● EXERCISE PROMPT
Nothing outside the range is wanted. Repeat exactly the lines below from the one with "[Izmir Fishmarket - Week 5](FishMarket.html)" through the one with "### Final Project".

[Saved entries]
# # #

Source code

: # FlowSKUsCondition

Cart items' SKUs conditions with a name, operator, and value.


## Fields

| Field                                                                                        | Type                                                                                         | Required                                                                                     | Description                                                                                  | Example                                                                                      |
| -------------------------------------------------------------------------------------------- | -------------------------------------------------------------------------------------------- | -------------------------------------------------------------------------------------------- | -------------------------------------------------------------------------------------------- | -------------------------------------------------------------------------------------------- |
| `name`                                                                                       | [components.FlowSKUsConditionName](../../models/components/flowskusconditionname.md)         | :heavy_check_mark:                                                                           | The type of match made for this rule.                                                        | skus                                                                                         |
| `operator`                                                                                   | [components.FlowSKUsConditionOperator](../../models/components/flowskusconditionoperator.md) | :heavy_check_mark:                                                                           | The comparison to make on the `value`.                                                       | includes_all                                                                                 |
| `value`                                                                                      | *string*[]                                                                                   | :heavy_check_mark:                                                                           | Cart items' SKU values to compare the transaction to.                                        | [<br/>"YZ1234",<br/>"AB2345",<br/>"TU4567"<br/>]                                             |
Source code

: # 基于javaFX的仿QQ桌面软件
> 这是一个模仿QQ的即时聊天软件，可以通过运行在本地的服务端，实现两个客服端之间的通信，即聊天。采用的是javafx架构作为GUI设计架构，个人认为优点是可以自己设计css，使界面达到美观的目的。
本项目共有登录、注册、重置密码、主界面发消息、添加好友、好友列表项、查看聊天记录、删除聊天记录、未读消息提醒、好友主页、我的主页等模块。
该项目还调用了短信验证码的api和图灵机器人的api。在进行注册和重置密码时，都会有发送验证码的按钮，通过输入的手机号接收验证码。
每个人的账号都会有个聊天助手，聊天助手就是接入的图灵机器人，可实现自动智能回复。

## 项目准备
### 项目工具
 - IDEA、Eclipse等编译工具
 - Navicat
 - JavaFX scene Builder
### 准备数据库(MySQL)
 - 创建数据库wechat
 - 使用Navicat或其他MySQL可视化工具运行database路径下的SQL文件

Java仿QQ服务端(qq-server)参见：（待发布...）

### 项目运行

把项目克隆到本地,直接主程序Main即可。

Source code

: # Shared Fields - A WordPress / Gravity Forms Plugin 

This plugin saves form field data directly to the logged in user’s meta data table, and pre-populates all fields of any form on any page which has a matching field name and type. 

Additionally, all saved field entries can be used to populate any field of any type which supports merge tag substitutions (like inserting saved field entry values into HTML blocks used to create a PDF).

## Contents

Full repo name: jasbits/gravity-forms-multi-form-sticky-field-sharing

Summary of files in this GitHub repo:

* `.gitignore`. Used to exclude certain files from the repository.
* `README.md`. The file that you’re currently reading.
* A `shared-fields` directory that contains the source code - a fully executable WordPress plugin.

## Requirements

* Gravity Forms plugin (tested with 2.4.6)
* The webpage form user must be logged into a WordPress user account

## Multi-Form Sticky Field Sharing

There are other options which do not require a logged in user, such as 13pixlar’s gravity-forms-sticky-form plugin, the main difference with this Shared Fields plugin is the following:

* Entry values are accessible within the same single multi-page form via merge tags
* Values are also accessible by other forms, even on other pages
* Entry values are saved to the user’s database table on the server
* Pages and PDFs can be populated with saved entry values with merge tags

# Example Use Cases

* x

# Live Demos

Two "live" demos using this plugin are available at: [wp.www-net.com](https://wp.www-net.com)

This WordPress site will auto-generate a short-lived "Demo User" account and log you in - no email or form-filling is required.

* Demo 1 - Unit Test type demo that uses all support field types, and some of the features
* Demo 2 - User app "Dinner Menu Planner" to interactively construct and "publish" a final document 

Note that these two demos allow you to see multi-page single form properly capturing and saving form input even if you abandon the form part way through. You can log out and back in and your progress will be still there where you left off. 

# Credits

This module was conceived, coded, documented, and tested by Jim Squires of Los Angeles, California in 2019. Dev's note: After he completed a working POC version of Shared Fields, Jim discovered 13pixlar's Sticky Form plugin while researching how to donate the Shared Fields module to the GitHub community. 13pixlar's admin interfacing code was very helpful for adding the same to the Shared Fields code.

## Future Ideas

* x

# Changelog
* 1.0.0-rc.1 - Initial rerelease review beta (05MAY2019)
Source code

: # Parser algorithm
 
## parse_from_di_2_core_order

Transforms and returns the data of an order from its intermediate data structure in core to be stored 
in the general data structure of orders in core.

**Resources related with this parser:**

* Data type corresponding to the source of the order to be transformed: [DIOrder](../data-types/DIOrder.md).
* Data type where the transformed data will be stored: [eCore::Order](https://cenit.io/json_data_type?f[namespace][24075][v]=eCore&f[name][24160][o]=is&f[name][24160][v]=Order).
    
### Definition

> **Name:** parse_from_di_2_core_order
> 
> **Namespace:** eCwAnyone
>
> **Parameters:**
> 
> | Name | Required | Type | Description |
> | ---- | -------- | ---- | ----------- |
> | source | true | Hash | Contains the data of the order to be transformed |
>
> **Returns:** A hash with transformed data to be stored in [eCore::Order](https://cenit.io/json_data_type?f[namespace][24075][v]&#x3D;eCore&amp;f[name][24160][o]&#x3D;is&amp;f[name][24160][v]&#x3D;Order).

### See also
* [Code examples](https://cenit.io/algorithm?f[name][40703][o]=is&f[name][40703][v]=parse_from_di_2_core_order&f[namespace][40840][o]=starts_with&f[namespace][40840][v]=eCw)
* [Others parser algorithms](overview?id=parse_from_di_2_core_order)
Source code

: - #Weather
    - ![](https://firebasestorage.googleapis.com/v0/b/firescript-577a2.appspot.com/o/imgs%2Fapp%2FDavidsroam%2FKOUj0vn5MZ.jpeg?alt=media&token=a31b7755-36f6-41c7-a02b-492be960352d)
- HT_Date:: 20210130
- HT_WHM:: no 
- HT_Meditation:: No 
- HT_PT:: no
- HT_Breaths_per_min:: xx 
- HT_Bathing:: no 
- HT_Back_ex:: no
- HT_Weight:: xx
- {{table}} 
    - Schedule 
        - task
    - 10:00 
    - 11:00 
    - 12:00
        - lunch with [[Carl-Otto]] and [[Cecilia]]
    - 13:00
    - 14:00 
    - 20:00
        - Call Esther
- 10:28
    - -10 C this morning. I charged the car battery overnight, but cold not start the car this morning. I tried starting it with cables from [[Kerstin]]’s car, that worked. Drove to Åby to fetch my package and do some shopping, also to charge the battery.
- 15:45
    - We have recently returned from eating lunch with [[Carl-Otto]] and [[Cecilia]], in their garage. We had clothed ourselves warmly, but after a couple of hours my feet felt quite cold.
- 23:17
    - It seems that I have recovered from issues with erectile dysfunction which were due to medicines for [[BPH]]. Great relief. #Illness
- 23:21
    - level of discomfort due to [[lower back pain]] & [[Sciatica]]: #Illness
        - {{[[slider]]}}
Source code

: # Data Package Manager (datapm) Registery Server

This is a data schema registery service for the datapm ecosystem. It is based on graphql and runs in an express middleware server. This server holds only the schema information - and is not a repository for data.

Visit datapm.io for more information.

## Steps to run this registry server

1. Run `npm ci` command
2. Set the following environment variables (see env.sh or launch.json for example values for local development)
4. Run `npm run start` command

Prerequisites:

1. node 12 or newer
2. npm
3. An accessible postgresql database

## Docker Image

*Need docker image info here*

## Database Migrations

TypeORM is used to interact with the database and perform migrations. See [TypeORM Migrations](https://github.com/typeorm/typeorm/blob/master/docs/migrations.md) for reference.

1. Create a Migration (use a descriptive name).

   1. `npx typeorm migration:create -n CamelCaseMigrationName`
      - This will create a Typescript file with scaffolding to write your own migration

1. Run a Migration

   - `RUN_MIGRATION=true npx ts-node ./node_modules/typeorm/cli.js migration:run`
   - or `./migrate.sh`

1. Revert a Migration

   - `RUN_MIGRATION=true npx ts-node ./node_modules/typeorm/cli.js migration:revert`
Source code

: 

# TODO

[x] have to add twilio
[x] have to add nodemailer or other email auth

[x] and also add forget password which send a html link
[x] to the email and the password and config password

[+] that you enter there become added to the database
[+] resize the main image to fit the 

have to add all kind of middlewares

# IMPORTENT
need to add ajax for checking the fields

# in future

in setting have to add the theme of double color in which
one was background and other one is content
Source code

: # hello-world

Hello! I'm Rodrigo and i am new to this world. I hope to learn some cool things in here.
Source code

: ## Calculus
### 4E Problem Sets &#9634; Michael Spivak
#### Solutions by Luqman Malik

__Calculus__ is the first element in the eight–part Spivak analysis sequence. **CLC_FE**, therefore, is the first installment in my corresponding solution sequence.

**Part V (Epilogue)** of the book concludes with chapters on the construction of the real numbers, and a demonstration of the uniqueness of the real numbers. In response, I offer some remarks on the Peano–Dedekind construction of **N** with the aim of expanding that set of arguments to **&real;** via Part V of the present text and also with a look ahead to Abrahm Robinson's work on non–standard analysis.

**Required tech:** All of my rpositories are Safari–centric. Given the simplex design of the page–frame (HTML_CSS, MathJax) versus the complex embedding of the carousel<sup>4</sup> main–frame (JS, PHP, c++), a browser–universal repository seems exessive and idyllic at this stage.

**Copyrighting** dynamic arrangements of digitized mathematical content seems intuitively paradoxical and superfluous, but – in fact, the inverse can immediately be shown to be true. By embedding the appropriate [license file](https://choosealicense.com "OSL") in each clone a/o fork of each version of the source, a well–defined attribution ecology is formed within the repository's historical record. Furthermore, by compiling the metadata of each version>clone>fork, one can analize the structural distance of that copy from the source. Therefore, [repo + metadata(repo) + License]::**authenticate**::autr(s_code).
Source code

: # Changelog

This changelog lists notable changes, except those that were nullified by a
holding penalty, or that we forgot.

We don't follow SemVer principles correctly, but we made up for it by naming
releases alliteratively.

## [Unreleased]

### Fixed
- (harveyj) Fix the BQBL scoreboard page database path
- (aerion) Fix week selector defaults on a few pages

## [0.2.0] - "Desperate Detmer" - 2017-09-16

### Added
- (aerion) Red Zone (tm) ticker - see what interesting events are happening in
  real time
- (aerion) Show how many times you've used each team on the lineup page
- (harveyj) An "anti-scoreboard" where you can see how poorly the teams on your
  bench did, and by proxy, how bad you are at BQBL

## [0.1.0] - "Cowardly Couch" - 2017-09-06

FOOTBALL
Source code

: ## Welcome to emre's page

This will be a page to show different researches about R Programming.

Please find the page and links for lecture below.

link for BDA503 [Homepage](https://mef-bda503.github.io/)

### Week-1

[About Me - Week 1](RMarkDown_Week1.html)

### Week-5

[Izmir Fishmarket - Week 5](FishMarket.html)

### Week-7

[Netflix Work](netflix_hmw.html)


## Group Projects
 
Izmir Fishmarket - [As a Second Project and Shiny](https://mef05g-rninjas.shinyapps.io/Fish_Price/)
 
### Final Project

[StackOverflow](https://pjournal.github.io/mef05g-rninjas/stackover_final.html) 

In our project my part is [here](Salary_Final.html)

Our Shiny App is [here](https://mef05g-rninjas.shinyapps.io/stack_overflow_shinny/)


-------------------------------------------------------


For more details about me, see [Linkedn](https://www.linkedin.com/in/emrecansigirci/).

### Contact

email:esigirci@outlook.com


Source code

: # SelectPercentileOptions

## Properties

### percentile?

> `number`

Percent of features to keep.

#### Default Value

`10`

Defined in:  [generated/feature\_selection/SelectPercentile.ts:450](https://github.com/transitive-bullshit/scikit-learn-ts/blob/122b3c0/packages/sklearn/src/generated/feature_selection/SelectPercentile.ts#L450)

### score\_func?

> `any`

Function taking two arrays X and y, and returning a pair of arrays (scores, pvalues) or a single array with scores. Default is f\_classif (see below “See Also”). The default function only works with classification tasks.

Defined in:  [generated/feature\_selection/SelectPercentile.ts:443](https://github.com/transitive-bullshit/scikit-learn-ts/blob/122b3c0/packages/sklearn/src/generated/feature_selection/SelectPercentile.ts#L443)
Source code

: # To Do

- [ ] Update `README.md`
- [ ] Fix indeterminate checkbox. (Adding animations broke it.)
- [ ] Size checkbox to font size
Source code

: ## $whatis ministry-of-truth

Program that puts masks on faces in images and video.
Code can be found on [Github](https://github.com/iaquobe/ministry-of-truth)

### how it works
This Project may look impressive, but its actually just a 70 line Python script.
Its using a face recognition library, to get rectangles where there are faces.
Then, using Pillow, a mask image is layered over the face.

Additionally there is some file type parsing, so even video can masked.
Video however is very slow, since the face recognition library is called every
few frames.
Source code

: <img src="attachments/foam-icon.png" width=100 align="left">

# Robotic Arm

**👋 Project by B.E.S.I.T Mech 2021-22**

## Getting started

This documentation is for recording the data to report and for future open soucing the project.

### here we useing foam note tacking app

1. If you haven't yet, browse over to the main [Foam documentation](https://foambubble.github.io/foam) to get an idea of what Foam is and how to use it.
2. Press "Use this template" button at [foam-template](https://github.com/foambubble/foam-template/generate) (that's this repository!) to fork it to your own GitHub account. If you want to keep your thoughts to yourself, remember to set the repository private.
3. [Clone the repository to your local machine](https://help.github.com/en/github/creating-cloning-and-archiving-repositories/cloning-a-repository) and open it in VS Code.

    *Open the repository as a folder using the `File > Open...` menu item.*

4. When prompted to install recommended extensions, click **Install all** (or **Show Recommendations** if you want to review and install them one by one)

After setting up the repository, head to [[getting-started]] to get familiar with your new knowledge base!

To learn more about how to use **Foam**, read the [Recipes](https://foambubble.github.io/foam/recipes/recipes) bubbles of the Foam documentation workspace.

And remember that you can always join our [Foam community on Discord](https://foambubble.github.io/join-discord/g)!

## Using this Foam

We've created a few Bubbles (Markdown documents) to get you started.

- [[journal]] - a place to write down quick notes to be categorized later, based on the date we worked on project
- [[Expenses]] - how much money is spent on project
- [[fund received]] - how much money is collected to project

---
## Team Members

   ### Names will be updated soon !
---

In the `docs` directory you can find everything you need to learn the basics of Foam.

# # #

● EXPECTED OUTPUT
[Izmir Fishmarket - Week 5](FishMarket.html)

### Week-7

[Netflix Work](netflix_hmw.html)


## Group Projects
 
Izmir Fishmarket - [As a Second Project and Shiny](https://mef05g-rninjas.shinyapps.io/Fish_Price/)
 
### Final Project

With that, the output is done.